Graf Wilbur wusste kaum wie ihm geschah, als er den Berghang des Trolleck herunter sprengte und sein Ross dann gen Zwietrutz wandte. Von seiner alten Angst war nicht mehr viel zu spüren. Wilbur genoss das Gefühl von Freiheit. Von irgendwoher packte er ein Banner und preschte an den Reihen seiner überraschten Streiter vorbei, die gerade dabei waren, durch das Tor zu stürmen.
”Auf ihr Koscher, stolz voran!” rief Wilbur heiser und die Männer und Frauen nahmen seinen Ruf sofort auf. Dass der sonst so verzärtelte Graf mit wehendem Banner an ihnen vorbeipreschte, heizte den Kampfeswillen des Waffenvolkes sichtlich an.
"Der Graf reitet in die Burg! Jetzt gilt es oder nie!", rief Trest von Vardock, legte die Armbrust ab und zog sein Schwert. "Wer kann, mir nach!"
Mit diesen Worten stürmte er aus dem Turm heraus ins Getümmel. Die anderen folgten ihm - bis auf Eichbart, der aufgrund seines verwundeten Beines nicht laufen konnte. Er hielt die Stellung und spannte weiterhin seine Armbrust, um wenigstens noch die letzten Bolzen für die gute Sache zu verschießen, wenn er schon nichts anderes tun konnte.
Bald waren alle in Mann-gegen-Mann-Gefechte gegen die Räuber verwickelt: Trest von Vardock, Boronar vom Kargen Land, Baltram von Eichental und an anderer Stelle Reto von Tarnelfurt ebenso wie Roban Grobhand von Koschtal.
Auf dem Burghof bot sich Wilbur ein Bild des Grauens. Kämpfer beider Seiten lieferten sich ein blutiges Hauen und Stechen. Roban Grobhand von Koschtal schien den Angriff anzuführen. Wo war nur Hernobert?
Aber für lange Gedanken blieb Wilbur keine Zeit. Er hatte Mühe, sich auf seinem Ross zu halten und dabei auch noch gleichzeitig das Banner in seiner Hand zu führen.
Sein Ross stieg und keilte aus. Vor Wilbur sprangen die Kämpfenden aus dem Weg und mit einem Mal fand er sich hinter dem Getümmel wieder. Erst jetzt sah er, dass Angbart von Salzmarken-See und einige andere Reiter hinter ihm gewesen waren.
Die Kämpfe endeten langsam. Einer nach dem anderen warfen die Vogelfreien die Waffen nieder und wurden überwältigt.
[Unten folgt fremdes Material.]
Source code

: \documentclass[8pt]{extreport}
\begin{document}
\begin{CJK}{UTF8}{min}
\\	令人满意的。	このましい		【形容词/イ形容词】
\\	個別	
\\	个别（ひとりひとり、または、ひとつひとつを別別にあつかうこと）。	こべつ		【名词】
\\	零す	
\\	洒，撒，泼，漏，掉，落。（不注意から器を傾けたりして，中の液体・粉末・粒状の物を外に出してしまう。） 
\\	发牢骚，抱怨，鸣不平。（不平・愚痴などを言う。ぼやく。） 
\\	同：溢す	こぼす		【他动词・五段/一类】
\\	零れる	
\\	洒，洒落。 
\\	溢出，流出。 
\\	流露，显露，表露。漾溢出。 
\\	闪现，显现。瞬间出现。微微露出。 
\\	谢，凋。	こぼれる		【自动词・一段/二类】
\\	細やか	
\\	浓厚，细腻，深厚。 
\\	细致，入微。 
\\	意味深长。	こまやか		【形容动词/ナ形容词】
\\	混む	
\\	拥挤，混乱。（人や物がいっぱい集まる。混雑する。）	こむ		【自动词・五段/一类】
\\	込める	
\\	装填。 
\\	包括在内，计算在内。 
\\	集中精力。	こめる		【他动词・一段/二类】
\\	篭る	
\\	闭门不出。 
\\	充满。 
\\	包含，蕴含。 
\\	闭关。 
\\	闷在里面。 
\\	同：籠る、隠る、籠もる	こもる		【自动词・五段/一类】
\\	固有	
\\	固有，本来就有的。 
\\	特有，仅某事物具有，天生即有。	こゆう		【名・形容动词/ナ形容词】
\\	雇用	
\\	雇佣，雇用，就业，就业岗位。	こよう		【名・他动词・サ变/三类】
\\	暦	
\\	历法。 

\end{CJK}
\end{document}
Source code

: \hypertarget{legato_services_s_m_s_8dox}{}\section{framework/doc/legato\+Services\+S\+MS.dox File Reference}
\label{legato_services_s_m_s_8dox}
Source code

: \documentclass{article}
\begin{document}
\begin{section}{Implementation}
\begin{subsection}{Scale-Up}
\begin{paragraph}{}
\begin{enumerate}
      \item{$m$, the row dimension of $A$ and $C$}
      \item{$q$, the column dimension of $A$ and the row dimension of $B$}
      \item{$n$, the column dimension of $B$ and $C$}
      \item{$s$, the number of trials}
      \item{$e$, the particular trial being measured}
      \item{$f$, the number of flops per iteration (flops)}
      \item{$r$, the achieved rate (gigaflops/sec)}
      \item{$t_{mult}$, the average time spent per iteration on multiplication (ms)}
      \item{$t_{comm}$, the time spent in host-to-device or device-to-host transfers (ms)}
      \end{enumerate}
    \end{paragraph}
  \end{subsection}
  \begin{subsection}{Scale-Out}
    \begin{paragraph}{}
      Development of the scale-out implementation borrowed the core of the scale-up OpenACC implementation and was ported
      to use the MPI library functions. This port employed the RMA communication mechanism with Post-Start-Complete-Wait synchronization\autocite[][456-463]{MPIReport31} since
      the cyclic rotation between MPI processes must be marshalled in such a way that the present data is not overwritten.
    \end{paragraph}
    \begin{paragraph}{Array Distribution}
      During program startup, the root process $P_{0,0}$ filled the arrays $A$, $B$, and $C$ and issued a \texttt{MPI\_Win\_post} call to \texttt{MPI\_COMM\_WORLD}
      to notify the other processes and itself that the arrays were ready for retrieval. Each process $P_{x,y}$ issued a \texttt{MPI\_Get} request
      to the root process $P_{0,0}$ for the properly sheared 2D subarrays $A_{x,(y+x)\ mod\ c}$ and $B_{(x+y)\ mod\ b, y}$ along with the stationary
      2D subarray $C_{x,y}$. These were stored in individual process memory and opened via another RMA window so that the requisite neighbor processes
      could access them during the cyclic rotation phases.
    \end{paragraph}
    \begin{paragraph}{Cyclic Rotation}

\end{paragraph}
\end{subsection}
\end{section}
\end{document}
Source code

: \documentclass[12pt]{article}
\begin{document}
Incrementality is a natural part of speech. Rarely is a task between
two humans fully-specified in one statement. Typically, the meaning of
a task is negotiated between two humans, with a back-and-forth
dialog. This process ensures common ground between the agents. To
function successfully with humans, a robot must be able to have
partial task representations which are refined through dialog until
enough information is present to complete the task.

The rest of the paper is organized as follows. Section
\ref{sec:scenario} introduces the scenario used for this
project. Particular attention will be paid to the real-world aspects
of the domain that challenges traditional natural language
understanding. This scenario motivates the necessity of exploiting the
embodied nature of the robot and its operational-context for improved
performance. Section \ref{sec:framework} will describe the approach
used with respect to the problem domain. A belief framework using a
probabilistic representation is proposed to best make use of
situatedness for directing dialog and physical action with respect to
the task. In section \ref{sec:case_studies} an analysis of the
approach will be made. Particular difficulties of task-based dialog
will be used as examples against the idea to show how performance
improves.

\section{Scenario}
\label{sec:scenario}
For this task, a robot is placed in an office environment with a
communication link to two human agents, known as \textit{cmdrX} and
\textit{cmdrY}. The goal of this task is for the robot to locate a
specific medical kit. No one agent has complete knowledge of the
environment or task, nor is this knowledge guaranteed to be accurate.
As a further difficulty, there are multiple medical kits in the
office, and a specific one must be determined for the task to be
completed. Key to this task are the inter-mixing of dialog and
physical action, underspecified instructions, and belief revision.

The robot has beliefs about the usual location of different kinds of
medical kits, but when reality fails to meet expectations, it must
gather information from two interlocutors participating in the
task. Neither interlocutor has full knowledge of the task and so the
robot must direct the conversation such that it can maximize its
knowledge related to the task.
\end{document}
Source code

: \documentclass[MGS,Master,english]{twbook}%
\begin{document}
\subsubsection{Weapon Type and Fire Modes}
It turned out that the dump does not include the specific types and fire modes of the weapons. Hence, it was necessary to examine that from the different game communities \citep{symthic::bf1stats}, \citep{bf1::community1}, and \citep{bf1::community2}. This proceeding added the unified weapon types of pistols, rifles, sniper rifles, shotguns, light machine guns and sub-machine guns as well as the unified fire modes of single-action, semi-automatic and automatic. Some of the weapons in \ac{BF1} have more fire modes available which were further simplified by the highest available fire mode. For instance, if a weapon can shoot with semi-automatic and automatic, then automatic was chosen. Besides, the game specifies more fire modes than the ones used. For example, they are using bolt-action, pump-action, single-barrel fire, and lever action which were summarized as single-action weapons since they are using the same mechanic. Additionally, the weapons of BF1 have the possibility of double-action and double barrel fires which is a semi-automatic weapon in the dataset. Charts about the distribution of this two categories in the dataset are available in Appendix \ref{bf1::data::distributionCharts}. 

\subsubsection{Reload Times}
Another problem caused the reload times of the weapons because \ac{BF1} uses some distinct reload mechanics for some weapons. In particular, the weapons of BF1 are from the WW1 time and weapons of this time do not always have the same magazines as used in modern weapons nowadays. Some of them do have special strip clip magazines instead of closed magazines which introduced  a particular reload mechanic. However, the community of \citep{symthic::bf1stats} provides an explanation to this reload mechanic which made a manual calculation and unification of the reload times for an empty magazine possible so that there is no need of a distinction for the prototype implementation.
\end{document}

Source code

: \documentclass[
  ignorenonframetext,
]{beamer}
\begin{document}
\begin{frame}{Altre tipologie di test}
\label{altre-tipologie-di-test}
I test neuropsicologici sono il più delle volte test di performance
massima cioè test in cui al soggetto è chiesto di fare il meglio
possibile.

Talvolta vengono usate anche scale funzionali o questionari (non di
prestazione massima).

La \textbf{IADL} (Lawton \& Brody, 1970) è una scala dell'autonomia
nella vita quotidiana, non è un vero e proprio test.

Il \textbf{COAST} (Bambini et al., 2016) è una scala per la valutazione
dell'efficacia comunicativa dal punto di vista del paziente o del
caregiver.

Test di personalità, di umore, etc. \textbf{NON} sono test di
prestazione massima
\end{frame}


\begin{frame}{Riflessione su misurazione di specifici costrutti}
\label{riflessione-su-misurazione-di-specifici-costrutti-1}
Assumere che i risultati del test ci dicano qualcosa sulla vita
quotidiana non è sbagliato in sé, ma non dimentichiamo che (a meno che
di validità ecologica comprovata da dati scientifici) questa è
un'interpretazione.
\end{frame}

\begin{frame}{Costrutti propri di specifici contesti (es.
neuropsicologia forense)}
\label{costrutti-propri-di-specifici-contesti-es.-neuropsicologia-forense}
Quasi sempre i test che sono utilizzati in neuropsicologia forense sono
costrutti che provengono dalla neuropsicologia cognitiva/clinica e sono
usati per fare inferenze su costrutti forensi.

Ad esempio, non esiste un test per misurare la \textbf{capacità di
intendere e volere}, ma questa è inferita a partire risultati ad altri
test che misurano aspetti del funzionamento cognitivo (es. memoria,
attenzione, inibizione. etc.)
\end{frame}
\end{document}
Eine kleine Gruppe Gesetzloser hatte sich Geiseln aus dem Kerker geschnappt und versuchte, sich damit den Weg freizupressen. Doch ihr Kampfgefährte Melcher wies sie scharf an "Die Waffen runter" und warf seine demonstrativ fort, worauf sie es ihm gleichtaten. Er wusste, wann er verloren hatte.
Selbiges galt nicht für Leta. Bis zuletzt lieferte sie sich einen mit aller Verbissenheit geführten Zweikampf mit Roban Grobhand von Koschtal. Es brauchte mehrere Kämpfer auf der Seite des Grafen und einige beruhigende Worte Retos von Tarnelfurt, damit der Ritter einhielt, sowie einige gespannte und direkt auf sie gerichtete Armbrüste, um Leta dazu zu bringen, sich zu ergeben. Doch dann war alles Kämpfen vorbei.